**Brief**
Give only the number of lines in the data that contain the word "alice".

[Collected data]
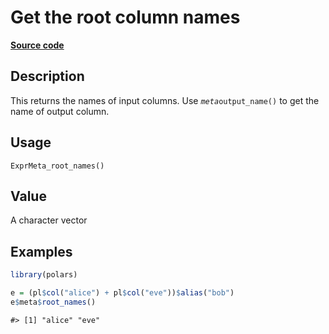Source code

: 

# Get the root column names

[**Source code**](https://github.com/pola-rs/r-polars/tree/mkdocs-matrial-search-preview/R/expr__meta.R#L83)

## Description

This returns the names of input columns. Use
<code>$meta$output_name()</code> to get the name of output column.

## Usage

<pre><code class='language-R'>ExprMeta_root_names()
</code></pre>

## Value

A character vector

## Examples

``` r
library(polars)

e = (pl$col("alice") + pl$col("eve"))$alias("bob")
e$meta$root_names()
```

    #> [1] "alice" "eve"
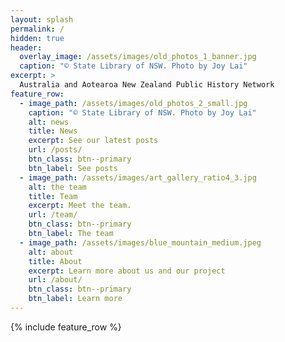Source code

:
 ```yaml
---
layout: splash
permalink: /
hidden: true
header:
  overlay_image: /assets/images/old_photos_1_banner.jpg
  caption: "© State Library of NSW. Photo by Joy Lai"
excerpt: >
  Australia and Aotearoa New Zealand Public History Network
feature_row:
  - image_path: /assets/images/old_photos_2_small.jpg
    caption: "© State Library of NSW. Photo by Joy Lai"
    alt: news
    title: News
    excerpt: See our latest posts
    url: /posts/
    btn_class: btn--primary
    btn_label: See posts
  - image_path: /assets/images/art_gallery_ratio4_3.jpg
    alt: the team
    title: Team
    excerpt: Meet the team.
    url: /team/
    btn_class: btn--primary
    btn_label: The team
  - image_path: /assets/images/blue_mountain_medium.jpeg
    alt: about
    title: About
    excerpt: Learn more about us and our project
    url: /about/
    btn_class: btn--primary
    btn_label: Learn more    
---
```


{% include feature_row %}

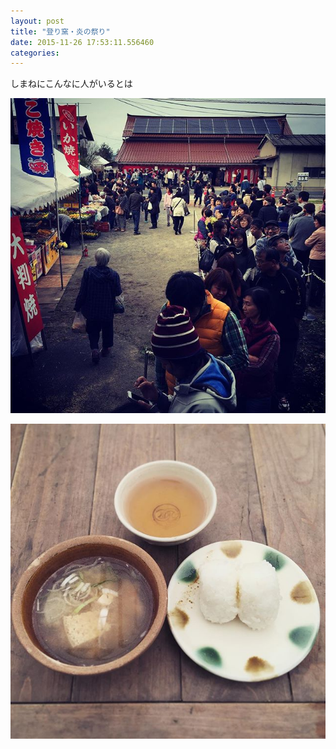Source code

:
 ```yaml
---
layout: post
title: "登り窯・炎の祭り"
date: 2015-11-26 17:53:11.556460
categories: 
---
```


しまねにこんなに人がいるとは

![](/assets/images/201511/12237383_1522987071356525_1802610438_n.jpg)

![](/assets/images/201511/12237201_992190374172048_483575953_n.jpg)


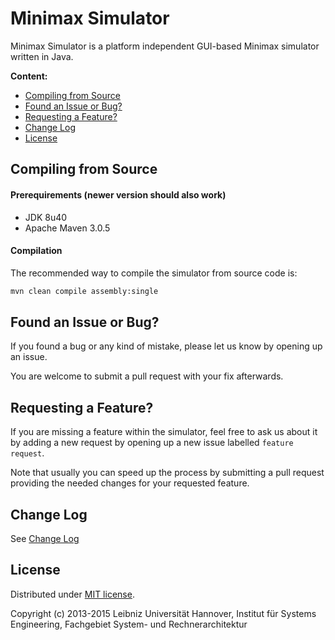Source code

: Minimax Simulator
=================

Minimax Simulator is a platform independent GUI-based Minimax simulator written in Java.

**Content:**
- [Compiling from Source](#compiling-source)
- [Found an Issue or Bug?](#bug)
- [Requesting a Feature?](#feature)
- [Change Log](#changelog)
- [License](#license)

<a name="compiling-source"></a> Compiling from Source
------------------------------------------------------
#### Prerequirements (newer version should also work)
* JDK 8u40
* Apache Maven 3.0.5

#### Compilation
The recommended way to compile the simulator from source code is:
```bash
mvn clean compile assembly:single
```

<a name="bug"></a> Found an Issue or Bug?
-----------------------------------------
If you found a bug or any kind of mistake, please let us know by opening up an issue.

You are welcome to submit a pull request with your fix afterwards.

<a name="feature"></a> Requesting a Feature?
--------------------------------------------
If you are missing a feature within the simulator, feel free to ask us about it by adding a new request by opening up a new issue labelled `feature request`.

Note that usually you can speed up the process by submitting a pull request providing the needed changes for your requested feature.

<a name="changelog"></a> Change Log
---------------------------------
See [Change Log](CHANGELOG.md)

<a name="license"></a> License
------------------------------
Distributed under [MIT license](http://opensource.org/licenses/MIT).

Copyright (c) 2013-2015 Leibniz Universität Hannover, Institut für Systems Engineering, Fachgebiet System- und Rechnerarchitektur
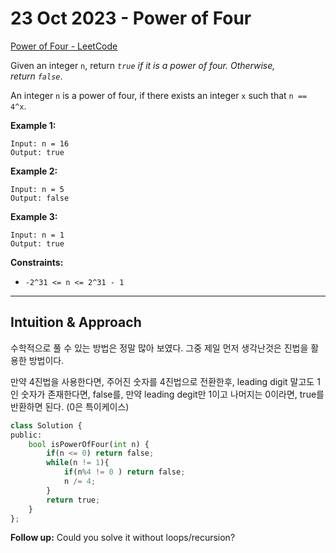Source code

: # 23 Oct 2023 - Power of Four

[Power of Four - LeetCode](https://leetcode.com/problems/power-of-four/description/?envType=daily-question&envId=2023-10-23)

Given an integer `n`, return *`true` if it is a power of four. Otherwise, return `false`*.

An integer `n` is a power of four, if there exists an integer `x` such that `n == 4^x`.

**Example 1:**

```
Input: n = 16
Output: true

```

**Example 2:**

```
Input: n = 5
Output: false

```

**Example 3:**

```
Input: n = 1
Output: true

```

**Constraints:**

- `-2^31 <= n <= 2^31 - 1`

---

## Intuition & Approach

수학적으로 풀 수 있는 방법은 정말 많아 보였다. 그중 제일 먼저 생각난것은 진법을 활용한 방법이다.

만약 4진법을 사용한다면, 주어진 숫자를 4진법으로 전환한후, leading digit 말고도 1인 숫자가 존재한다면, false를, 만약 leading degit만 1이고 나머지는 0이라면, true를 반환하면 된다. (0은 특이케이스)

```python
class Solution {
public:
    bool isPowerOfFour(int n) {
        if(n <= 0) return false;
        while(n != 1){
            if(n%4 != 0 ) return false;
            n /= 4;
        }
        return true;
    }
};
```

**Follow up:** Could you solve it without loops/recursion?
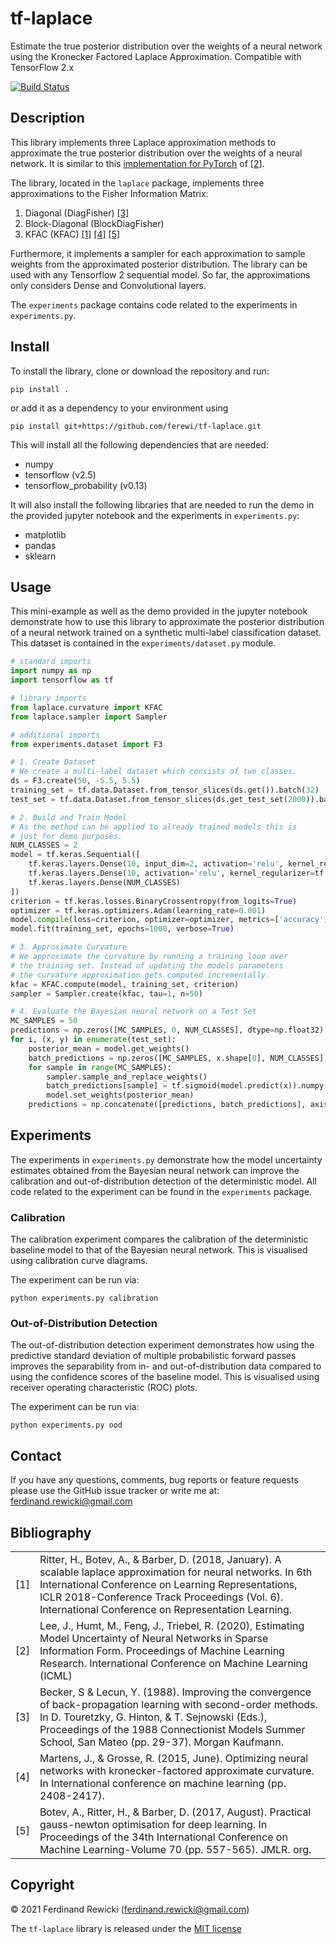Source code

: # tf-laplace
Estimate the true posterior distribution over the weights of a 
neural network using the Kronecker Factored Laplace Approximation. 
Compatible with TensorFlow 2.x

[![Build Status](https://travis-ci.com/ferewi/tf-laplace.svg?branch=main)](https://travis-ci.com/ferewi/tf-laplace)

## Description
This library implements three Laplace approximation methods to 
approximate the true posterior distribution over the weights of 
a neural network. It is similar to this 
[implementation for PyTorch](https://github.com/DLR-RM/curvature) of [[2]](#ref2).

The library, located in the `laplace` package, implements three 
approximations to the Fisher Information Matrix:

1. Diagonal (DiagFisher) [[3]](#ref3)
2. Block-Diagonal (BlockDiagFisher)
3. KFAC (KFAC) [[1]](#ref1) [[4]](#ref4) [[5]](#ref5)

Furthermore, it implements a sampler for each approximation to 
sample weights from the approximated posterior distribution. The
library can be used with any Tensorflow 2 sequential model. So far, 
the approximations only considers Dense and Convolutional layers.

The `experiments` package contains code related to the experiments 
in `experiments.py`.  

## Install

To install the library, clone or download the repository and run:
```
pip install .
```
or add it as a dependency to your environment using
```
pip install git+https://github.com/ferewi/tf-laplace.git
```
This will install all the following dependencies that are needed:
* numpy
* tensorflow (v2.5)
* tensorflow_probability (v0.13)

It will also install the following libraries that are needed to run
the demo in the provided jupyter notebook and the experiments in 
`experiments.py`:
* matplotlib
* pandas
* sklearn

## Usage
This mini-example as well as the demo provided in the jupyter notebook 
demonstrate how to use this library to approximate the posterior 
distribution of a neural network trained on a synthetic multi-label
classification dataset. This dataset is contained in the 
`experiments/dataset.py` module.

```python
# standard imports
import numpy as np
import tensorflow as tf

# library imports
from laplace.curvature import KFAC
from laplace.sampler import Sampler

# additional imports
from experiments.dataset import F3

# 1. Create Dataset
# We create a multi-label dataset which consists of two classes.
ds = F3.create(50, -5.5, 5.5)
training_set = tf.data.Dataset.from_tensor_slices(ds.get()).batch(32)
test_set = tf.data.Dataset.from_tensor_slices(ds.get_test_set(2000)).batch(256)

# 2. Build and Train Model
# As the method can be applied to already trained models this is 
# just for demo purposes.
NUM_CLASSES = 2
model = tf.keras.Sequential([
    tf.keras.layers.Dense(10, input_dim=2, activation='relu', kernel_regularizer=tf.keras.regularizers.L2(0.001)),
    tf.keras.layers.Dense(10, activation='relu', kernel_regularizer=tf.keras.regularizers.L2(0.001)),
    tf.keras.layers.Dense(NUM_CLASSES)
])
criterion = tf.keras.losses.BinaryCrossentropy(from_logits=True)
optimizer = tf.keras.optimizers.Adam(learning_rate=0.001)
model.compile(loss=criterion, optimizer=optimizer, metrics=['accuracy'])
model.fit(training_set, epochs=1000, verbose=True)

# 3. Approximate Curvature
# We approximate the curvature by running a training loop over 
# the training set. Instead of updating the models parameters 
# the curvature approximation gets computed incrementally.
kfac = KFAC.compute(model, training_set, criterion)
sampler = Sampler.create(kfac, tau=1, n=50)

# 4. Evaluate the Bayesian neural network on a Test Set
MC_SAMPLES = 50
predictions = np.zeros([MC_SAMPLES, 0, NUM_CLASSES], dtype=np.float32)
for i, (x, y) in enumerate(test_set):
    posterior_mean = model.get_weights()
    batch_predictions = np.zeros([MC_SAMPLES, x.shape[0], NUM_CLASSES], dtype=np.float32)
    for sample in range(MC_SAMPLES):
        sampler.sample_and_replace_weights()
        batch_predictions[sample] = tf.sigmoid(model.predict(x)).numpy()
        model.set_weights(posterior_mean)
    predictions = np.concatenate([predictions, batch_predictions], axis=1)
```

## Experiments
The experiments in `experiments.py` demonstrate how the model 
uncertainty estimates obtained from the Bayesian neural network 
can improve the calibration and out-of-distribution detection of
the deterministic model. All code related to the experiment can
be found in the `experiments` package.

### Calibration
The calibration experiment compares the calibration of the 
deterministic baseline model to that of the Bayesian neural 
network. This is visualised using calibration curve diagrams.

The experiment can be run via:
```shell
python experiments.py calibration
```

### Out-of-Distribution Detection
The out-of-distribution detection experiment demonstrates how 
using the predictive standard deviation of multiple probabilistic
forward passes improves the separability from in- and out-of-distribution
data compared to using the confidence scores of the baseline model. 
This is visualised using receiver operating characteristic (ROC) 
plots.

The experiment can be run via:
```shell
python experiments.py ood
```

## Contact 
If you have any questions, comments, bug reports or feature requests please 
use the GitHub issue tracker or write me at: ferdinand.rewicki@gmail.com

## Bibliography

|   |   |
|---|---|
|[1]<a name="ref1"></a>|Ritter, H., Botev, A., & Barber, D. (2018, January). A scalable laplace approximation for neural networks. In 6th International Conference on Learning Representations, ICLR 2018-Conference Track Proceedings (Vol. 6). International Conference on Representation Learning.|
|[2]<a name="ref2"></a>|Lee, J., Humt, M., Feng, J., Triebel, R. (2020), Estimating Model Uncertainty of Neural Networks in Sparse Information Form. Proceedings of Machine Learning Research. International Conference on Machine Learning (ICML) |
|[3]<a name="ref3"></a>|Becker, S & Lecun, Y. (1988). Improving the convergence of back-propagation learning with second-order methods. In D. Touretzky, G. Hinton, & T. Sejnowski (Eds.), Proceedings of the 1988 Connectionist Models Summer School, San Mateo (pp. 29-37). Morgan Kaufmann.|
|[4]<a name="ref4"></a>|Martens, J., & Grosse, R. (2015, June). Optimizing neural networks with kronecker-factored approximate curvature. In International conference on machine learning (pp. 2408-2417).|
|[5]<a name="ref5"></a>|Botev, A., Ritter, H., & Barber, D. (2017, August). Practical gauss-newton optimisation for deep learning. In Proceedings of the 34th International Conference on Machine Learning-Volume 70 (pp. 557-565). JMLR. org.|

## Copyright
&copy; 2021 Ferdinand Rewicki (ferdinand.rewicki@gmail.com)

The `tf-laplace` library is released under the [MIT license](https://github.com/ferewi/tf-laplace/blob/main/LICENSE)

**Answer box**
2